# Going mad! Serial plate location Sno-Way



## jhawker2378 (Dec 15, 2019)

Just bought a used truck with a snow-way plow. I'll be [email protected] if I can't find a serial number plate anywhere. I've been searching manuals and images and this site and still can't find a location. 20 posts on interpreting the serial number. This is madness.


----------



## bliz&hinikerDLR (Dec 30, 2011)

Picture of the plow. Which s/n you want. Reason you need s/n in first place.


----------



## Hydromaster (Jun 11, 2018)

the power pack s/n and the blade width is enough information but blades do leave Sno-Way with serial numbers. They typically are located on the blade rib and/or top cross rail that look similar to2690PCS100111 means it is a 26 series blade that is 90" (7'6") with poly carbonate blade skin and steel cutting edge.

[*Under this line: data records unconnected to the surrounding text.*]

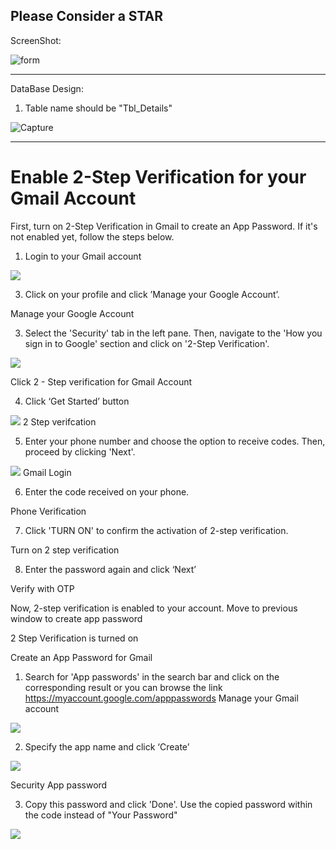 <h2>Please Consider a STAR</h2>
ScreenShot:

![form](https://github.com/user-attachments/assets/cae4fd1e-c009-4468-80ab-bde0f9b1e5f3)

<hr>
DataBase Design: 
<ol>
<li>
Table name should be "Tbl_Details"
</li>  
</ol>

![Capture](https://github.com/user-attachments/assets/9c33fc68-96ae-4fc8-a580-9a93033b1b4f)

<hr>
<h1>Enable 2-Step Verification for your Gmail Account</h1>

First, turn on 2-Step Verification in Gmail to create an App Password. If it's not enabled yet, follow the steps below.

1. Login to your Gmail account
  <img src="https://www.edbmails.com/screenshots/imap/gmail-login.png" />

3. Click on your profile and click ’Manage your Google Account’.

Manage your Google Account

3. Select the 'Security' tab in the left pane. Then, navigate to the 'How you sign in to Google' section and click on '2-Step Verification'.

<img src="https://www.edbmails.com/screenshots/imap/click-2-step-verification-gmail.png" />

Click 2 - Step verification for Gmail Account

4. Click ‘Get Started’ button
<img src="https://www.edbmails.com/pages/create-app-password-to-access-gmail.html" />
2 Step verifcation

5. Enter your phone number and choose the option to receive codes. Then, proceed by clicking 'Next'.
<img src="https://www.edbmails.com/screenshots/imap/otp-text-msg.png" />
Gmail Login

6. Enter the code received on your phone.

Phone Verification

7. Click 'TURN ON' to confirm the activation of 2-step verification.

Turn on 2 step verification

8. Enter the password again and click ‘Next’

Verify with OTP

Now, 2-step verification is enabled to your account. Move to previous window to create app password

2 Step Verification is turned on

Create an App Password for Gmail
1. Search for 'App passwords' in the search bar and click on the corresponding result or you can browse the link https://myaccount.google.com/apppasswords
Manage your Gmail account
<img src="https://www.edbmails.com/screenshots/imap/security-app-password.png" />

2. Specify the app name and click ‘Create’
<img src="https://www.edbmails.com/screenshots/imap/app-password-name.png" />

Security App password

3. Copy this password and click 'Done'. Use the copied password within the code instead of "Your Password"
<img src="https://www.edbmails.com/screenshots/imap/copy-app-password.png" />
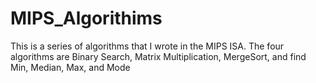 # MIPS_Algorithims
This is a series of algorithms that I wrote in the MIPS ISA. The four algorithms are Binary Search, Matrix Multiplication, MergeSort, and find Min, Median, Max, and Mode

https://www.snoway.com/cm/pdfs/What-Plow-Do-I-Have.pdf


----------



## Hydromaster (Jun 11, 2018)

Ps, 
It kind of looks like crested butte in the background of your avatar pic?


----------



## jhawker2378 (Dec 15, 2019)

Hydromaster said:


> Ps,
> It kind of looks like crested butte in the background of your avatar pic?


We're in Steamboat, good eye.


----------